Senoia police win state certification
The Senoia Police Dept. recently went through the certification process with the Ga. Association of Chiefs of Police (GACP). Members of the department attended the Jan. 6 meeting of the Senoia City Council where the three-year certification was announced.
Making the presentation was Lake City Police Chief David Colwell. Obtaining the certification involves compliance with 129 standards across eight certification areas, Colwell said.
Colwell congratulated the department, adding that the Senoia department had received a three-year certification.
In photo at right above, officers and staff of the Senoia Police Dept., along with consultant Beverly Trainor at far right, were recognized at the Jan. 6 meeting of the Senoia City Council for obtaining a three-year certification from the Ga. Association of Chiefs of Police (GACP). Photo/Ben Nelms.
Colwell noted that of a total of 700 law enforcement agencies in Georgia, Senoia’s police department is the 109th agency to become certified.

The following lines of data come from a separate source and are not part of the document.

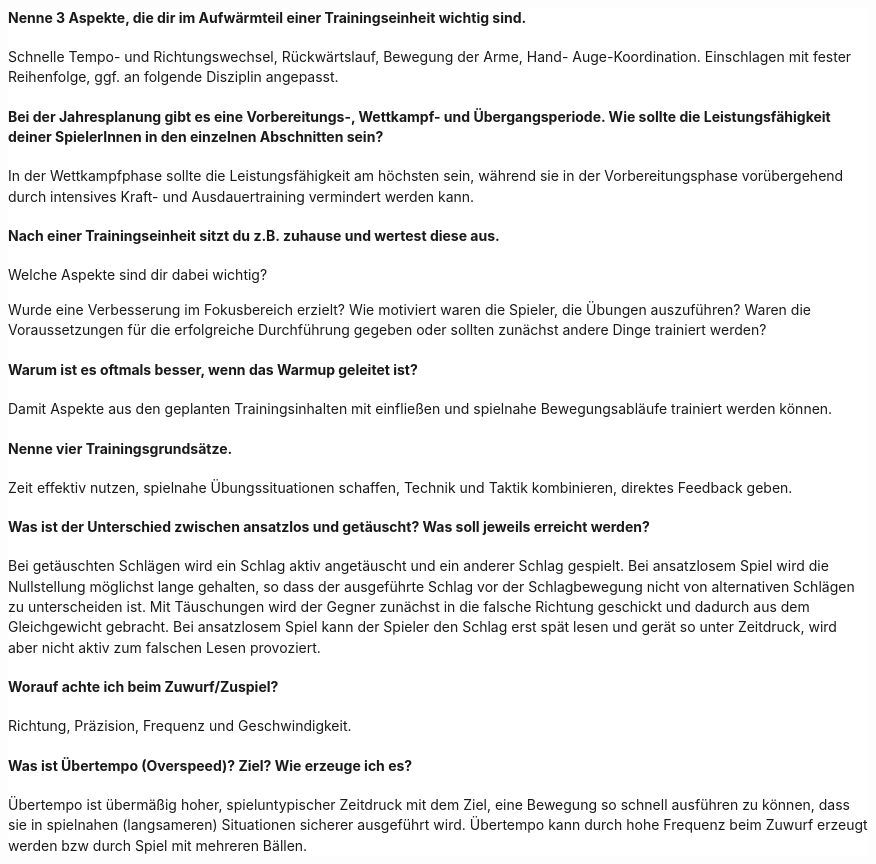 #### Nenne 3 Aspekte, die dir im Aufwärmteil einer Trainingseinheit wichtig sind.

Schnelle Tempo- und Richtungswechsel, Rückwärtslauf, Bewegung der Arme, Hand-
Auge-Koordination. Einschlagen mit fester Reihenfolge, ggf. an folgende
Disziplin angepasst.

#### Bei der Jahresplanung gibt es eine Vorbereitungs-, Wettkampf- und Übergangsperiode. Wie sollte die Leistungsfähigkeit deiner SpielerInnen in den einzelnen Abschnitten sein?

In der Wettkampfphase sollte die Leistungsfähigkeit am höchsten sein, während
sie in der Vorbereitungsphase vorübergehend durch intensives Kraft- und
Ausdauertraining vermindert werden kann.

#### Nach einer Trainingseinheit sitzt du z.B. zuhause und wertest diese aus. 
Welche Aspekte sind dir dabei wichtig?

Wurde eine Verbesserung im Fokusbereich erzielt? Wie motiviert waren die
Spieler, die Übungen auszuführen? Waren die Voraussetzungen für die
erfolgreiche Durchführung gegeben oder sollten zunächst andere Dinge trainiert
werden?

#### Warum ist es oftmals besser, wenn das Warmup geleitet ist?

Damit Aspekte aus den geplanten Trainingsinhalten mit einfließen und spielnahe
Bewegungsabläufe trainiert werden können.

#### Nenne vier Trainingsgrundsätze.

Zeit effektiv nutzen, spielnahe Übungssituationen schaffen, Technik und Taktik
kombinieren, direktes Feedback geben.

#### Was ist der Unterschied zwischen ansatzlos und getäuscht? Was soll jeweils erreicht werden?

Bei getäuschten Schlägen wird ein Schlag aktiv angetäuscht und ein anderer
Schlag gespielt. Bei ansatzlosem Spiel wird die Nullstellung möglichst lange
gehalten, so dass der ausgeführte Schlag vor der Schlagbewegung nicht von
alternativen Schlägen zu unterscheiden ist. Mit Täuschungen wird der Gegner
zunächst in die falsche Richtung geschickt und dadurch aus dem Gleichgewicht
gebracht. Bei ansatzlosem Spiel kann der Spieler den Schlag erst spät lesen
und gerät so unter Zeitdruck, wird aber nicht aktiv zum falschen Lesen
provoziert.

#### Worauf achte ich beim Zuwurf/Zuspiel?

Richtung, Präzision, Frequenz und Geschwindigkeit.

#### Was ist Übertempo (Overspeed)? Ziel? Wie erzeuge ich es?

Übertempo ist übermäßig hoher, spieluntypischer Zeitdruck mit dem Ziel, eine
Bewegung so schnell ausführen zu können, dass sie in spielnahen (langsameren)
Situationen sicherer ausgeführt wird. Übertempo kann durch hohe Frequenz beim
Zuwurf erzeugt werden bzw durch Spiel mit mehreren Bällen.
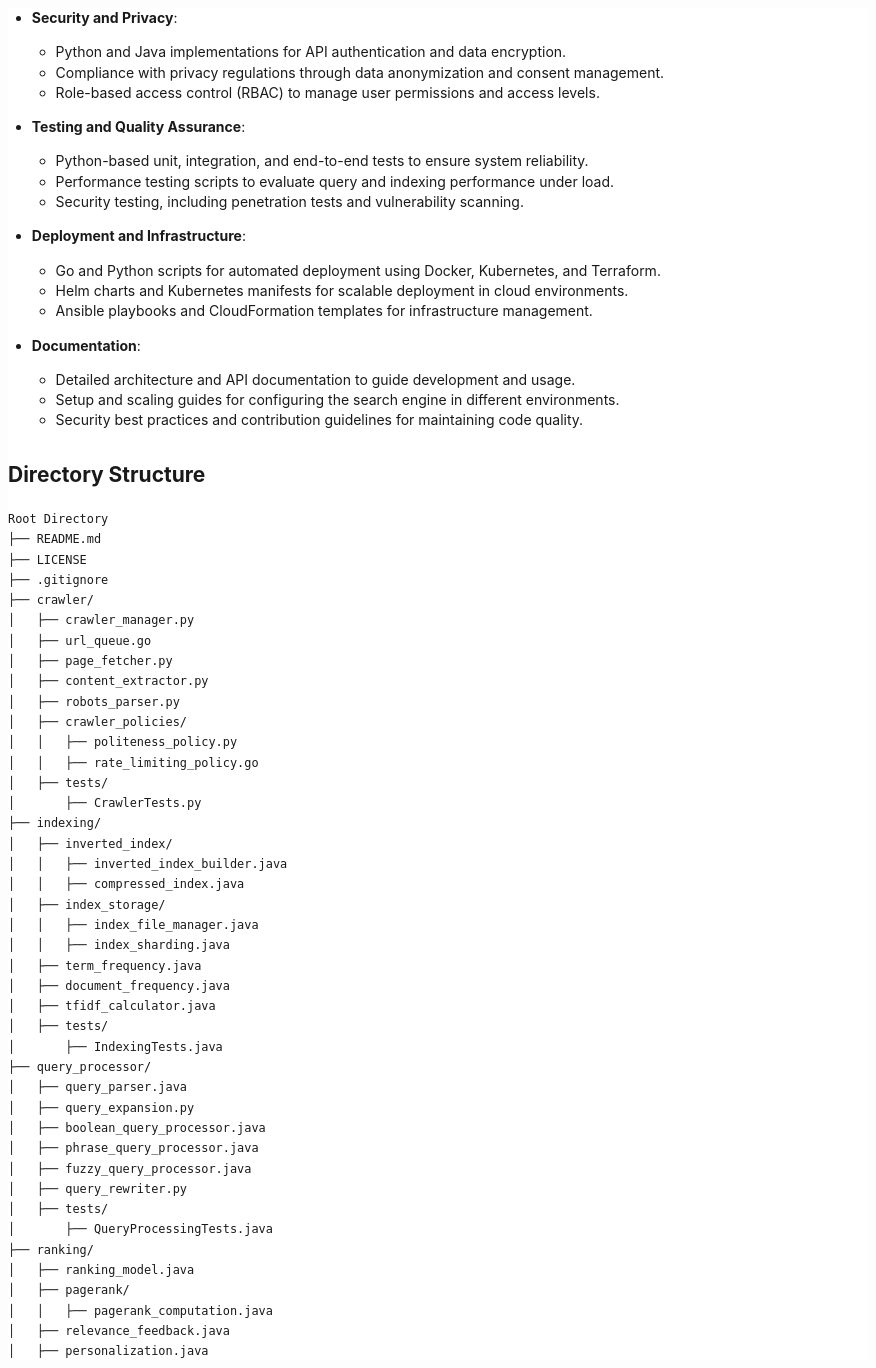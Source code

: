 - **Security and Privacy**:
  - Python and Java implementations for API authentication and data encryption.
  - Compliance with privacy regulations through data anonymization and consent management.
  - Role-based access control (RBAC) to manage user permissions and access levels.

- **Testing and Quality Assurance**:
  - Python-based unit, integration, and end-to-end tests to ensure system reliability.
  - Performance testing scripts to evaluate query and indexing performance under load.
  - Security testing, including penetration tests and vulnerability scanning.

- **Deployment and Infrastructure**:
  - Go and Python scripts for automated deployment using Docker, Kubernetes, and Terraform.
  - Helm charts and Kubernetes manifests for scalable deployment in cloud environments.
  - Ansible playbooks and CloudFormation templates for infrastructure management.

- **Documentation**:
  - Detailed architecture and API documentation to guide development and usage.
  - Setup and scaling guides for configuring the search engine in different environments.
  - Security best practices and contribution guidelines for maintaining code quality.

## Directory Structure
```bash
Root Directory
├── README.md
├── LICENSE
├── .gitignore
├── crawler/
│   ├── crawler_manager.py
│   ├── url_queue.go
│   ├── page_fetcher.py
│   ├── content_extractor.py
│   ├── robots_parser.py
│   ├── crawler_policies/
│   │   ├── politeness_policy.py
│   │   ├── rate_limiting_policy.go
│   ├── tests/
│       ├── CrawlerTests.py
├── indexing/
│   ├── inverted_index/
│   │   ├── inverted_index_builder.java
│   │   ├── compressed_index.java
│   ├── index_storage/
│   │   ├── index_file_manager.java
│   │   ├── index_sharding.java
│   ├── term_frequency.java
│   ├── document_frequency.java
│   ├── tfidf_calculator.java
│   ├── tests/
│       ├── IndexingTests.java
├── query_processor/
│   ├── query_parser.java
│   ├── query_expansion.py
│   ├── boolean_query_processor.java
│   ├── phrase_query_processor.java
│   ├── fuzzy_query_processor.java
│   ├── query_rewriter.py
│   ├── tests/
│       ├── QueryProcessingTests.java
├── ranking/
│   ├── ranking_model.java
│   ├── pagerank/
│   │   ├── pagerank_computation.java
│   ├── relevance_feedback.java
│   ├── personalization.java
```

Police Chief Jason Edens in accepting the plaque signifying the department’s certification noted the efforts and professionalism of the department’s personnel in obtaining the GAPC certification.
“There’s been a lot of hard work from these men and women. I can’t say enough about who they are and what they mean to the city. They are the heart and soul of what goes on here,” Edens said of the effort of the members of the department. Edens also noted the contribution of consultant and former Fayetteville officer Beverly Trainor who helped the department obtain the certification. “Without Beverly Trainor and without these guys doing what they’re doing day in and day out and buying in to (the certification process) it would be a waste of time.”
Certification status represents a significant professional achievement. Certification acknowledges the implementation of policies and procedures that are conceptually sound and operationally effective, according to GACP.
Colwell during the presentation said the benefits of certification include confirmation that agency practices are consistent with progressive professional standards, greater operational and administrative effectiveness, enhanced understanding of agency policies and practices, greater public confidence in the agency, recognition in the field of outstanding achievement, reduced liability potential and greater governmental and community support.
Edens after the meeting said this was the department’s first attempt at certification.